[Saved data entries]
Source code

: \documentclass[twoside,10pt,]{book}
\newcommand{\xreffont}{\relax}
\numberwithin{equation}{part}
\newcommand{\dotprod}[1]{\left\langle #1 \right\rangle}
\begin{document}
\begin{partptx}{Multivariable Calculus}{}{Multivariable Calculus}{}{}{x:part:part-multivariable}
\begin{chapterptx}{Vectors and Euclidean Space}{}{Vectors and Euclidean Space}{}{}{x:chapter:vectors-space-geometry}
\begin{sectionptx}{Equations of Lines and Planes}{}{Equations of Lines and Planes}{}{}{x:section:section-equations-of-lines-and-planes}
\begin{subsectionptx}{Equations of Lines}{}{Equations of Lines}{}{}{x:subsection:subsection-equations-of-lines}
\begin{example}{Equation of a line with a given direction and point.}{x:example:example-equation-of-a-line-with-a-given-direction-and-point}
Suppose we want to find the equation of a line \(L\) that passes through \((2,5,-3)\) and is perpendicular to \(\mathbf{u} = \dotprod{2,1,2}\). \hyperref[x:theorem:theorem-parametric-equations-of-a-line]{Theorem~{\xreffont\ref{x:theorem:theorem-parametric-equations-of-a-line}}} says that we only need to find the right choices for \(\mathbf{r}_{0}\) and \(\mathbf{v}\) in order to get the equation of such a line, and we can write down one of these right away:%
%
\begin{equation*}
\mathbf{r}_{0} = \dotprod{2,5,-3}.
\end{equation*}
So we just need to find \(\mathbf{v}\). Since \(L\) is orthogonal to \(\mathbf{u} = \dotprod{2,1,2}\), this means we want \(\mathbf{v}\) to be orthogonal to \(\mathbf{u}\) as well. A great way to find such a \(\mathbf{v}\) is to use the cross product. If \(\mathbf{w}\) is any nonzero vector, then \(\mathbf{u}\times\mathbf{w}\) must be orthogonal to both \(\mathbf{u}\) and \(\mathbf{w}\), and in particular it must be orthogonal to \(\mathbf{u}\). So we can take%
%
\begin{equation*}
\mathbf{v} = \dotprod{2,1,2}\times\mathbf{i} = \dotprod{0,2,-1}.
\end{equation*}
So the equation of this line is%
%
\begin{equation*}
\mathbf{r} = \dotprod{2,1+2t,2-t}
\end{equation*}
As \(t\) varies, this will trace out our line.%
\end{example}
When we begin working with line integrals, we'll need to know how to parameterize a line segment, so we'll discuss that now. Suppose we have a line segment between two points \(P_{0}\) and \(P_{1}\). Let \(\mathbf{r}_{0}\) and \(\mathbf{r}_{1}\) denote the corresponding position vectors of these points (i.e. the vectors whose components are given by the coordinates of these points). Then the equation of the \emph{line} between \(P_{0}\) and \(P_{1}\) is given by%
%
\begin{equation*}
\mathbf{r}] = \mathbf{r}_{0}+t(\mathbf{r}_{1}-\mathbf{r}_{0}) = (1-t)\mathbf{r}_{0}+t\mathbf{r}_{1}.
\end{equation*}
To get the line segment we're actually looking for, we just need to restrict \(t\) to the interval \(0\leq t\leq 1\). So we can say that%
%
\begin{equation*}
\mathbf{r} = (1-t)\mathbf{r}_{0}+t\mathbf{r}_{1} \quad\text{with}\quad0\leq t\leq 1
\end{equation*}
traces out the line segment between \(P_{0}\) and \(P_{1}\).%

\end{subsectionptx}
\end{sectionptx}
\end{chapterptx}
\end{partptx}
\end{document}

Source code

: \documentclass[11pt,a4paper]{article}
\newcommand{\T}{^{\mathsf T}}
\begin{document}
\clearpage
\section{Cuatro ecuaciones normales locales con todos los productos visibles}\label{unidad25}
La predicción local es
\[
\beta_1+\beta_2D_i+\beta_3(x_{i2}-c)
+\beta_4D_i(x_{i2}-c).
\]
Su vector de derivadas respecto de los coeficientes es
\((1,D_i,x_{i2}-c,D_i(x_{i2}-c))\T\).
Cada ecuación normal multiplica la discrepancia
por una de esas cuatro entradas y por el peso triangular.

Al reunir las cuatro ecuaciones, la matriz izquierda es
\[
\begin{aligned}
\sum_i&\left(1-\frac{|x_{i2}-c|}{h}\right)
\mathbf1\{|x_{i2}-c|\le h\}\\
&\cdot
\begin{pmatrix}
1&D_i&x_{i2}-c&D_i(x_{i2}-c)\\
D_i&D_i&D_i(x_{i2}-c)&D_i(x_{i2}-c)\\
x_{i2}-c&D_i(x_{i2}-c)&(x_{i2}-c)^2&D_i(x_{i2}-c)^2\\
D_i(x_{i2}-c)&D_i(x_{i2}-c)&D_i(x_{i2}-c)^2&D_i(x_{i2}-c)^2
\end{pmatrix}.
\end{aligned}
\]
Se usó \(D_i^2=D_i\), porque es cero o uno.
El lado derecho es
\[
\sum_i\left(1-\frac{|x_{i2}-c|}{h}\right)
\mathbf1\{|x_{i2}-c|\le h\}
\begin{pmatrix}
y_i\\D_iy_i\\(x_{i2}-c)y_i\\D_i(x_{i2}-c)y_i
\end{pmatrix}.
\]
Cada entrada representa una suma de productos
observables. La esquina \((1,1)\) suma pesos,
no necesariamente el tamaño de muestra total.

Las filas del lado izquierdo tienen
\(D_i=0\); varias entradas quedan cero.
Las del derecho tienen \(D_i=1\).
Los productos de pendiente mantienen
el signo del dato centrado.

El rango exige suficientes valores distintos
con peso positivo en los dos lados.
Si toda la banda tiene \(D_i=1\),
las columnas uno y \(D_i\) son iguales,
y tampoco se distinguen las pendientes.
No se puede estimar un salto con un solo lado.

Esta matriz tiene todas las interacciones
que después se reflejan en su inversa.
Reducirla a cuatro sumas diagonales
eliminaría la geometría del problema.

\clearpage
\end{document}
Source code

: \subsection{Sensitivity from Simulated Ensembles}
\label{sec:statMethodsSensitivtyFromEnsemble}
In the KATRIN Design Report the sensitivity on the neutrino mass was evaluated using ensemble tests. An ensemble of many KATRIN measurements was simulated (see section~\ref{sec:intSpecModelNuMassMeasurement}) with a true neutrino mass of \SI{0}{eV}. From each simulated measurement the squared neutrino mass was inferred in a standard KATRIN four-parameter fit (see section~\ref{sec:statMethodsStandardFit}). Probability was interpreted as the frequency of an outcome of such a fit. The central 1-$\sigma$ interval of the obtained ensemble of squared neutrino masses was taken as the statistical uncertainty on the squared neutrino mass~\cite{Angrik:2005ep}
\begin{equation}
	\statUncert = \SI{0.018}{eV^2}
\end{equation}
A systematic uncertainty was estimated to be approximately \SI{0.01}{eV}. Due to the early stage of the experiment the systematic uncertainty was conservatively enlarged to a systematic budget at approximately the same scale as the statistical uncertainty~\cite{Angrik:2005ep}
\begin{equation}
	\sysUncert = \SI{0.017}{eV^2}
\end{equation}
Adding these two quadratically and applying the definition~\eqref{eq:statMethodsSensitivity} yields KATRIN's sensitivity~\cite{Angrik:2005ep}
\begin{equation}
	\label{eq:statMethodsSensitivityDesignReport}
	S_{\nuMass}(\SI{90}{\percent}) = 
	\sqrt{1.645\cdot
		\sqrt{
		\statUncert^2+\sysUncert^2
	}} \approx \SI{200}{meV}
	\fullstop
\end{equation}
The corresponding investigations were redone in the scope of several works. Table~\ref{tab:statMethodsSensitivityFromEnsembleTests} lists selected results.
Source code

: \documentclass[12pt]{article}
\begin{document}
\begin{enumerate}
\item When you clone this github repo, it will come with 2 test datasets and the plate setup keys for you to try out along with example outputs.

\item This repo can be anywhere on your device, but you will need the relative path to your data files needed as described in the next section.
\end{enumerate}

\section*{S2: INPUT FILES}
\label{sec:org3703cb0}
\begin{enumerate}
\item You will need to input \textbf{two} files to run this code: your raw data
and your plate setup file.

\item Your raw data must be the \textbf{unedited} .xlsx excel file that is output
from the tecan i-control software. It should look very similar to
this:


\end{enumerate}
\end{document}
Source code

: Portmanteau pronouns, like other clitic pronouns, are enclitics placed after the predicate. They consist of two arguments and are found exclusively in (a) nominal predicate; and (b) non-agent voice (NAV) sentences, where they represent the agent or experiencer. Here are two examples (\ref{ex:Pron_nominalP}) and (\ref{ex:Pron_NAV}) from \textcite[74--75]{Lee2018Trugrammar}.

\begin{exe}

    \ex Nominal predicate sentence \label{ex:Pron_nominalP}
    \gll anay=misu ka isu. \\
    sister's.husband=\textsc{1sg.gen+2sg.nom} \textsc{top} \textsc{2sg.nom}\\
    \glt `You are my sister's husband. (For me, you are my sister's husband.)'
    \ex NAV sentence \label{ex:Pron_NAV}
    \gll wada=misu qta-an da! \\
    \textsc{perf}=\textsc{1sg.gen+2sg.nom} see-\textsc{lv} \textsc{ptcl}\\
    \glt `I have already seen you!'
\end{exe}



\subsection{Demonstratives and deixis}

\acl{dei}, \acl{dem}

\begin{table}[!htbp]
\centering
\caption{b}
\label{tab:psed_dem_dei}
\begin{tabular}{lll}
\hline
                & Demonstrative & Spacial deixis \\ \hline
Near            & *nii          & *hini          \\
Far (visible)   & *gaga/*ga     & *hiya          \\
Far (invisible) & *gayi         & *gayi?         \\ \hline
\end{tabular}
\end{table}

Problem to work on:
Search the entries above for "chapterptx". Return every line that has it.

Exercise solution:
\begin{chapterptx}{Vectors and Euclidean Space}{}{Vectors and Euclidean Space}{}{}{x:chapter:vectors-space-geometry}
\end{chapterptx}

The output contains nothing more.